◆ **Problem details**
Every word in the data below belongs in your copy, exactly as given; the pictures do not.

Saved entries:
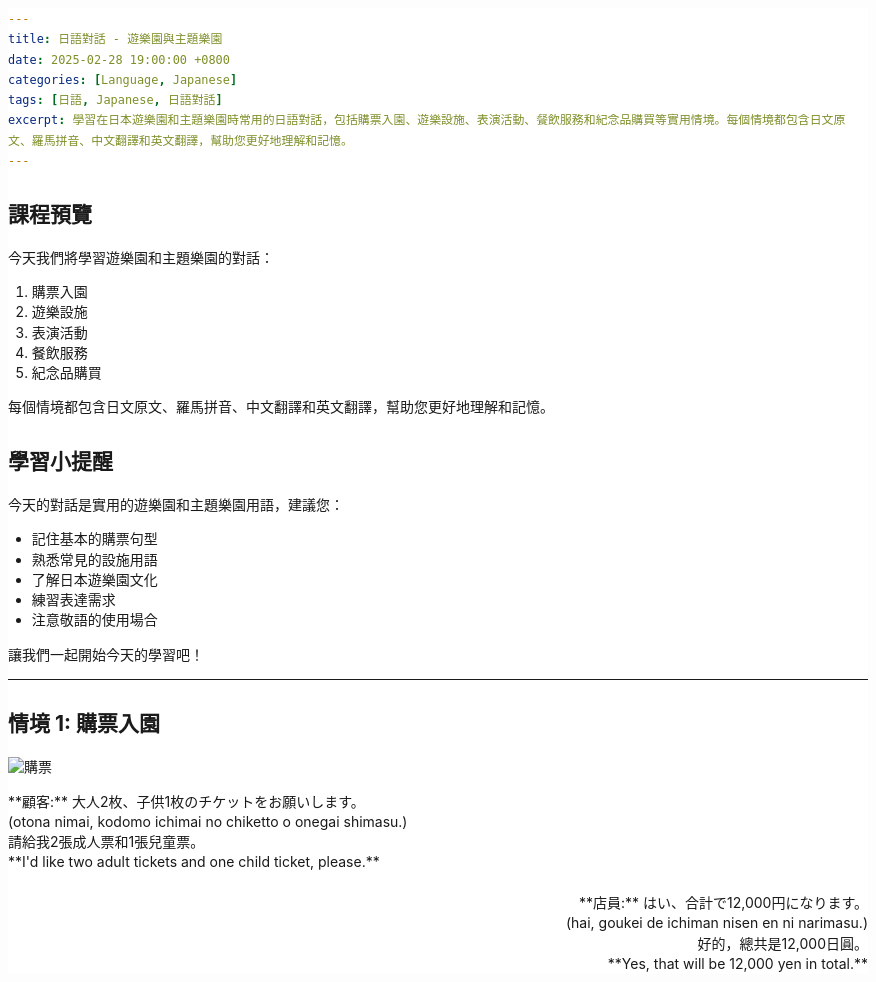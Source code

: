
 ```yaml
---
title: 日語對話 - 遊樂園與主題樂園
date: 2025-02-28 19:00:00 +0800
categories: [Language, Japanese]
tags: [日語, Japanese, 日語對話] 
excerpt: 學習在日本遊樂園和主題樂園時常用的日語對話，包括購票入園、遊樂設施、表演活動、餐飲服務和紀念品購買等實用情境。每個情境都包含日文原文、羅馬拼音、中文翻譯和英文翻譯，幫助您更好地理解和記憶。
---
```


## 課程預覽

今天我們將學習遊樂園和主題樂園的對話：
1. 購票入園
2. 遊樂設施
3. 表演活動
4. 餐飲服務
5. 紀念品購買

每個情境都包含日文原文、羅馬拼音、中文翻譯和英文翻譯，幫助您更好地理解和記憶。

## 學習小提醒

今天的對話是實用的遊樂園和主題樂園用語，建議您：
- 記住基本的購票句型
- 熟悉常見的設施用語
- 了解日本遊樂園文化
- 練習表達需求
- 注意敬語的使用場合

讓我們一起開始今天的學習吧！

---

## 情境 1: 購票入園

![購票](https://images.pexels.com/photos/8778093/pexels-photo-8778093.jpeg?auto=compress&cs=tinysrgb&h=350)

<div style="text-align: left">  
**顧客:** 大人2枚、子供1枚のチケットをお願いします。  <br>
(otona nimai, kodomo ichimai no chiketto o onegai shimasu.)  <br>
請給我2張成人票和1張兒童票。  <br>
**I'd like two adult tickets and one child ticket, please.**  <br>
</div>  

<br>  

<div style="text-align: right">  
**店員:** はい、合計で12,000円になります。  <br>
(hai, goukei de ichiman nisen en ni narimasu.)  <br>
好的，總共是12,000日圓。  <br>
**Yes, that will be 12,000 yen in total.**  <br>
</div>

◆ **Written answer**
Source code

:
 ```yaml
---
title: 日語對話 - 遊樂園與主題樂園
date: 2025-02-28 19:00:00 +0800
categories: [Language, Japanese]
tags: [日語, Japanese, 日語對話] 
excerpt: 學習在日本遊樂園和主題樂園時常用的日語對話，包括購票入園、遊樂設施、表演活動、餐飲服務和紀念品購買等實用情境。每個情境都包含日文原文、羅馬拼音、中文翻譯和英文翻譯，幫助您更好地理解和記憶。
---
```


## 課程預覽

今天我們將學習遊樂園和主題樂園的對話：
1. 購票入園
2. 遊樂設施
3. 表演活動
4. 餐飲服務
5. 紀念品購買

每個情境都包含日文原文、羅馬拼音、中文翻譯和英文翻譯，幫助您更好地理解和記憶。

## 學習小提醒

今天的對話是實用的遊樂園和主題樂園用語，建議您：
- 記住基本的購票句型
- 熟悉常見的設施用語
- 了解日本遊樂園文化
- 練習表達需求
- 注意敬語的使用場合

讓我們一起開始今天的學習吧！

---

## 情境 1: 購票入園

![購票](https://images.pexels.com/photos/8778093/pexels-photo-8778093.jpeg?auto=compress&cs=tinysrgb&h=350)

<div style="text-align: left">  
**顧客:** 大人2枚、子供1枚のチケットをお願いします。  <br>
(otona nimai, kodomo ichimai no chiketto o onegai shimasu.)  <br>
請給我2張成人票和1張兒童票。  <br>
**I'd like two adult tickets and one child ticket, please.**  <br>
</div>  

<br>  

<div style="text-align: right">  
**店員:** はい、合計で12,000円になります。  <br>
(hai, goukei de ichiman nisen en ni narimasu.)  <br>
好的，總共是12,000日圓。  <br>
**Yes, that will be 12,000 yen in total.**  <br>
</div>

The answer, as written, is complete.